For demand generation, the goal is to get someone to willingly give up information so you can sell them your product or services. You know, “generate demand”. But to do that, you need to have a place for them to give that information up. The functionality and sophistication of forms and landing pages has evolved a lot recently, but prospects are also more resistant to filling them out than ever. Here are some tricks to get the lead:
- Don’t buy into “we can’t ask for more than email”. Get any information you need to route a lead and determine the quality. If you ask for just email, yes, you might get more form fills, but if you can’t route them or see what they’re worth, what’s the point? Instead, create content that is compelling enough to get a prospect to want to exchange that needed data. For most companies, the minimum is name, corporate email and company name. Job function if you want to personalize follow up to their role. Geo if you route leads that way. And even more if you need it.
- But if the content isn’t worth filling out a form, it doesn’t mean you can’t use it – post it ungated.
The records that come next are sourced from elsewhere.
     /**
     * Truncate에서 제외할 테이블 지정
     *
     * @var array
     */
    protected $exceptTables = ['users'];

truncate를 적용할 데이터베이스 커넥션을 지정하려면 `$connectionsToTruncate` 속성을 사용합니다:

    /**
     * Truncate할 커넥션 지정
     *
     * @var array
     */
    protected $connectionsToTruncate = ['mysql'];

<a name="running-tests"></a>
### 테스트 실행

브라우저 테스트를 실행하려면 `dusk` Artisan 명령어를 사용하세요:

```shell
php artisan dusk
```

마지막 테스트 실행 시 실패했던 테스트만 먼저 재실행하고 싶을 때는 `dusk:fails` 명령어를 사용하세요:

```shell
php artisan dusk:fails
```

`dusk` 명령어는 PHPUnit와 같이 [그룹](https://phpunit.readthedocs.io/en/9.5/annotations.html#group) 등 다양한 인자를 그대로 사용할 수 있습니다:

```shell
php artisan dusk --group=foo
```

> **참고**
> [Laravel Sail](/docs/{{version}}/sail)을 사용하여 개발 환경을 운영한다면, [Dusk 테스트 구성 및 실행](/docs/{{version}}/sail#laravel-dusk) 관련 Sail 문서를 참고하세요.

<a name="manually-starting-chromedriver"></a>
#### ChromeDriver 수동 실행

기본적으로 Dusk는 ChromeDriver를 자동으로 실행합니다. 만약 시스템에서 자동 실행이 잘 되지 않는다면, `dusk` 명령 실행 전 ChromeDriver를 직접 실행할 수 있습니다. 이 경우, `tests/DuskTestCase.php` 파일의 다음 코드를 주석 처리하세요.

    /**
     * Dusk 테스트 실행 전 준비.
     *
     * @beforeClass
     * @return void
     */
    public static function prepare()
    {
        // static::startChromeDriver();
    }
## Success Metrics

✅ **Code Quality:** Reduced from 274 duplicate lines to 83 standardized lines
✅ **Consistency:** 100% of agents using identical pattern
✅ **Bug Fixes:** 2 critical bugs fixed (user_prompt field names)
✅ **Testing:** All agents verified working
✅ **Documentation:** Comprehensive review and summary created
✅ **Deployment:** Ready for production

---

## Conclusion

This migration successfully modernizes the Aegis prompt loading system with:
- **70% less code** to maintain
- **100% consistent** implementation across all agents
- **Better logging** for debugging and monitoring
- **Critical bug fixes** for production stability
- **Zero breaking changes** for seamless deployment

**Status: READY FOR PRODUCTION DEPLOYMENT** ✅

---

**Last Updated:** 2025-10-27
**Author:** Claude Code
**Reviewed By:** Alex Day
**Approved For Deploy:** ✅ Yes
Things like sales sheets and product specs shouldn’t be gated because they are sales focused. Educational things like whitepapers, ROI calculators, case studies and demos should be. If you’re not sure where a particular asset falls, test it. If you put an asset behind a form and see a lot of visits and few conversions, your content isn’t worth the ask.
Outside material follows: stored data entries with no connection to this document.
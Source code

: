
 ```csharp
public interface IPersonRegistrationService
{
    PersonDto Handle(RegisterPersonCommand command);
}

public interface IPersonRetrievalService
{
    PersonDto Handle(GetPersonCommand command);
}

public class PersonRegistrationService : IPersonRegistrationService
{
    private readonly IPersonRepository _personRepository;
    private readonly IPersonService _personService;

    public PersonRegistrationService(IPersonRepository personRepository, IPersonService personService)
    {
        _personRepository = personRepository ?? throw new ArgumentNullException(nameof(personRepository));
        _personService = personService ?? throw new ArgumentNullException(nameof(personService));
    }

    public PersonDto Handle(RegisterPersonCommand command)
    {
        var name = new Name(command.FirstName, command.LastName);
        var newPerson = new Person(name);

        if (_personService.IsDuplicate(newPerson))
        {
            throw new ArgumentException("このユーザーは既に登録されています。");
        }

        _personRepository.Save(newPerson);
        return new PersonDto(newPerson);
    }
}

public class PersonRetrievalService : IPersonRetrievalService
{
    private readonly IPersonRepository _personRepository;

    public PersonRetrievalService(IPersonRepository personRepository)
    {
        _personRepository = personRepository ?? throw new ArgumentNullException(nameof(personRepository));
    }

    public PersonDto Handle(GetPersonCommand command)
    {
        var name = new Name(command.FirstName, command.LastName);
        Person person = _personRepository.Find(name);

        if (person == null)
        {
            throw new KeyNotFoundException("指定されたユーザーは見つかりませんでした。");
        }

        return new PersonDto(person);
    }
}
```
- If you truly need information like size of company, industry or specifics like employee size or technology stack to route a lead, consider using one of the many data providers to append those fields. Appending has the benefit of a form with fewer fields and you get more reliable data than self-reported. And as for asking for things like budget, decision time frame, etc., it’s unlikely anyone will accurately provide that, so don’t even ask.
- Once you know what fields you need, program your form appropriately. That means route leads to your CRM or marketing automation and making sure they’re being followed up. If you have Salesforce, set up a campaign by source that includes the program cost and tracks leads all the way through your pipeline. That sets up a perfect ROI report. It’s also smart to add some functionality to ensure leads are being touched by sales. Consider email notifiers if you think it would help sales keep track of new leads or reporting that notifies you if a lead hasn’t had a mouse click within a week or two of being routed.
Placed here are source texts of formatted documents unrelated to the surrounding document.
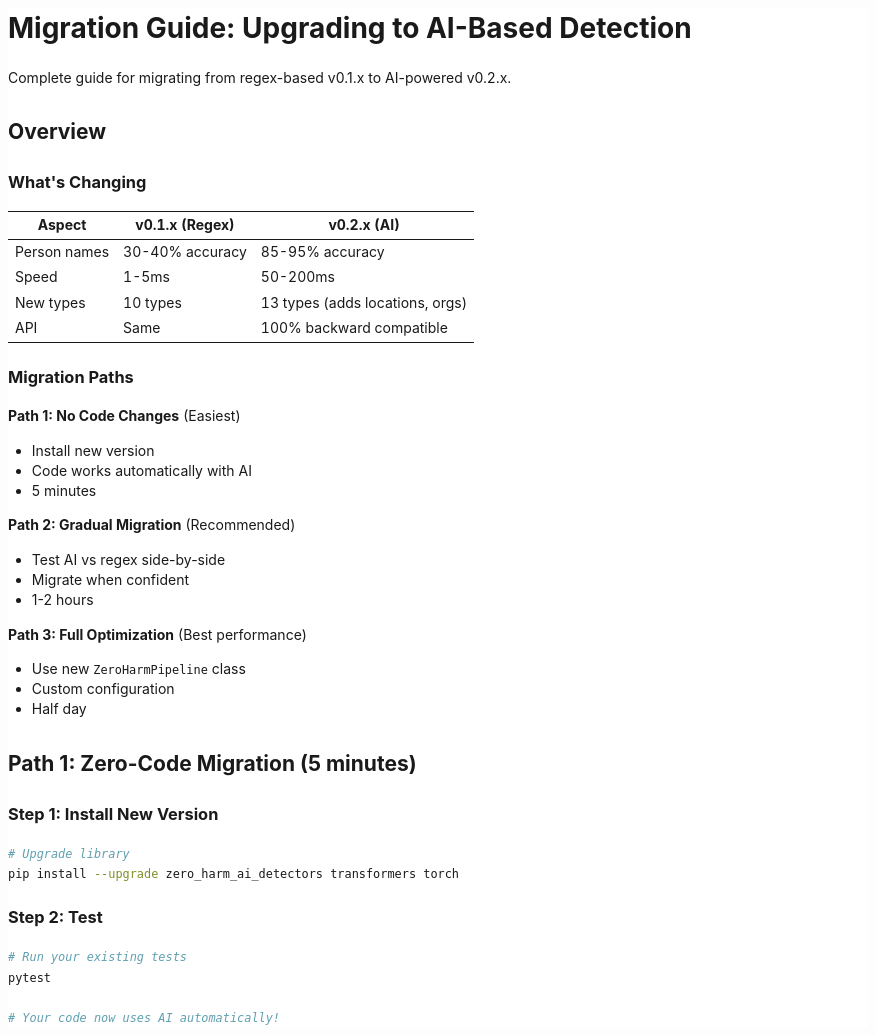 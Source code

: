 # Migration Guide: Upgrading to AI-Based Detection

Complete guide for migrating from regex-based v0.1.x to AI-powered v0.2.x.

## Overview

### What's Changing

| Aspect | v0.1.x (Regex) | v0.2.x (AI) |
|--------|----------------|-------------|
| Person names | 30-40% accuracy | 85-95% accuracy |
| Speed | 1-5ms | 50-200ms |
| New types | 10 types | 13 types (adds locations, orgs) |
| API | Same | 100% backward compatible |

### Migration Paths

**Path 1: No Code Changes** (Easiest)
- Install new version
- Code works automatically with AI
- 5 minutes

**Path 2: Gradual Migration** (Recommended)
- Test AI vs regex side-by-side
- Migrate when confident
- 1-2 hours

**Path 3: Full Optimization** (Best performance)
- Use new `ZeroHarmPipeline` class
- Custom configuration
- Half day

## Path 1: Zero-Code Migration (5 minutes)

### Step 1: Install New Version

```bash
# Upgrade library
pip install --upgrade zero_harm_ai_detectors transformers torch
```

### Step 2: Test

```bash
# Run your existing tests
pytest

# Your code now uses AI automatically!
```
- Think about the asset delivery. You can either post the link to your content on a thank you page that pops up after the form fill or if you want to validate the email address, send the link to the asset via email on an autoresponder.
- Now test your form. Does it work? Do you get the asset? Does your lead go into the proper campaign? Does it work on your phone? Your computer? All browsers? Once you have it working, test it again regularly. Landing pages love to break.
- Know that the look/feel/graphics of your page have much lower impact on form success than offer and the data you’re asking the prospect to provide. In my opinion, the only purpose of a landing page is to not lose the interest of the person who made it that far. However, marketing automation plays nicely with websites these days – so if your branding team has standards on how landing pages should look, just set up the form and let them embed it in their web page.
- A note on your contact us form. Most companies get handful of qualified late funnel leads from these, so you definitely need one. But as a catchall, submissions need to be monitored to sort out the sales inquiries from job seekers, vendors or current customers with customer service issues. If you can, program notifications to go to the right person – applications go to recruiting, marketing offers go to marketing, etc. With some review and noodling, you should be able to create an automated process for most responses.
- And once you’ve got your pages up, running and tested, don’t forget to review analytics. Are you meeting your objectives? Any red flags – like lots of uncompleted forms? Or clicks and no conversion? Anything stand out? Regular review means you can fix any issues.